Reference: https://www.ncbi.nlm.nih.gov/pmc/articles/PMC4842399/pdf/atm-04-07-136.pdf, https://www.statmethods.net/stats/regression.html
Let’s see if we can use this model and predict the test dataset provided by Kaggle.com.
test_url <- url('https://raw.githubusercontent.com/jcp9010/MSDA/master/CUNY%20605/Final%20Project/test.csv')
test_df <- read.csv(test_url, header = TRUE, stringsAsFactors = FALSE)
predicted_prices <- predict(final_lm, test_df)
print("Predicted Log Prices")## [1] "Predicted Log Prices"
head(predicted_prices)## 1 2 3 4 5 6
## 11.68407 11.89091 12.02269 12.19141 12.11989 12.07794
We have the predicted log prices.
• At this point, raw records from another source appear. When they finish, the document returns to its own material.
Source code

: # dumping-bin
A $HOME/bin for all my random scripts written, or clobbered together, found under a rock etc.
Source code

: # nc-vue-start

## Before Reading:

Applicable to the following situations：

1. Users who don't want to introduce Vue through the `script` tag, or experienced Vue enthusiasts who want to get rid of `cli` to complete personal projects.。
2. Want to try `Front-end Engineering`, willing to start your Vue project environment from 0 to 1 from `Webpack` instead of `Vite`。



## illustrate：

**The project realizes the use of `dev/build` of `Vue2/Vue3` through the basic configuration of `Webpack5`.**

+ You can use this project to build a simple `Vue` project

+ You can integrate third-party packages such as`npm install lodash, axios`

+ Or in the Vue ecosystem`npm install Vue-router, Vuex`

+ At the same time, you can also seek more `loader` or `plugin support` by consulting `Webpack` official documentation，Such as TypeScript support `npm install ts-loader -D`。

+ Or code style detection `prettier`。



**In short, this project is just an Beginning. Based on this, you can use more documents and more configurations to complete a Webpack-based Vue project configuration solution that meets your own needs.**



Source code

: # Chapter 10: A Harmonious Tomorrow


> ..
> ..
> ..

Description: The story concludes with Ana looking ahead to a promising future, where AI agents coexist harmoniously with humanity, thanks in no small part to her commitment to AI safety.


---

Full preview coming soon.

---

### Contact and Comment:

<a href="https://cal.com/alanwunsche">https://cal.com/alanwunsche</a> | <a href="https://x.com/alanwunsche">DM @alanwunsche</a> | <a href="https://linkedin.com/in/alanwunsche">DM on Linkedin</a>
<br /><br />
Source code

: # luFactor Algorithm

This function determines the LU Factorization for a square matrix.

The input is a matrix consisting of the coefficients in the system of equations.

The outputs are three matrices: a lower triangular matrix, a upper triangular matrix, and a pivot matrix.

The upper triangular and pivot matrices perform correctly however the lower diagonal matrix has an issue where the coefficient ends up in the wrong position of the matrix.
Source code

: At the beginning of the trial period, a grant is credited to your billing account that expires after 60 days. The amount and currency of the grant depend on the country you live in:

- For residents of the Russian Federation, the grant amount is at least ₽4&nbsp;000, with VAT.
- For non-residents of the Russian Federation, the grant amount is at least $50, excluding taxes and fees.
Let’s see if we can raise it to \(e\) to bring it back to dollars.
# In Dollars
predicted_prices <- sapply(predicted_prices, exp)
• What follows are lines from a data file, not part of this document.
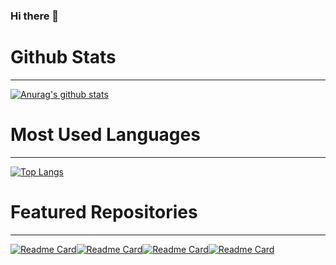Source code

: ### Hi there 👋

<!--
**vfdxvffd/vfdxvffd** is a ✨ _special_ ✨ repository because its `README.md` (this file) appears on your GitHub profile.

Here are some ideas to get you started:

- 🔭 I’m currently working on ...
- 🌱 I’m currently learning ...
- 👯 I’m looking to collaborate on ...
- 🤔 I’m looking for help with ...
- 💬 Ask me about ...
- 📫 How to reach me: ...  
- 😄 Pronouns: ...

⚡ Fun fact: ...
-->

# Github Stats

------

[![Anurag's github stats](https://github-readme-stats.vercel.app/api?username=vfdxvffd&show_icons=true&theme=buefy&count_private=true&repo=github-readme-stats)](https://github.com/vfdxvffd)

# Most Used Languages

------

[![Top Langs](https://github-readme-stats.vercel.app/api/top-langs/?username=vfdxvffd)](https://github.com/vfdxvffd )

# Featured Repositories

------

[![Readme Card](https://github-readme-stats.vercel.app/api/pin/?username=vfdxvffd&repo=Summer)](https://github.com/vfdxvffd/Summer)[![Readme Card](https://github-readme-stats.vercel.app/api/pin/?username=vfdxvffd&repo=vfd-cloud)](https://github.com/vfdxvffd/vfd-cloud)[![Readme Card](https://github-readme-stats.vercel.app/api/pin/?username=vfdxvffd&repo=summer-vrpc)](https://github.com/vfdxvffd/summer-vrpc)[![Readme Card](https://github-readme-stats.vercel.app/api/pin/?username=vfdxvffd&repo=vrpc)](https://github.com/vfdxvffd/vrpc)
head(predicted_prices)## 1 2 3 4 5 6
## 118666.2 145934.3 166490.5 197089.6 183485.3 175947.9
Before we create the .csv file, we should check if there are any NA values in the predictions.
print(paste0("Are there NA values in the predictions? ", any(is.na(predicted_prices))))## [1] "Are there NA values in the predictions? TRUE"
print(paste0("How many NA values are there? ", sum(is.na(predicted_prices))))## [1] "How many NA values are there? 3"
Let’s deal with the missing NA values and replace them with the predicted_price mean (so we can submit this to Kaggle).
predicted_prices[is.na(predicted_prices)] <- mean(predicted_prices, na.rm = TRUE)Now that we have our price predictions in dollars. Let’s create a CSV file so that we can submit it to Kaggle.com. Kaggle requests that the format is in ID, SalePrice.
Id <- test_df$Id
SalePrice <- predicted_prices
submission <- data.frame(Id, SalePrice)
head(submission)## Id SalePrice
## 1 1461 118666.2
## 2 1462 145934.3
## 3 1463 166490.5
## 4 1464 197089.6
## 5 1465 183485.3
## 6 1466 175947.9
Outputting a .csv file can be done via:
# write.csv(submission, file = "submission.csv", row.names=FALSE)
# This is commented out so that it doesn't continue to output a new .csv fileThe score is 0.14033.
This concludes my final project regarding linear regression and Housing Prices.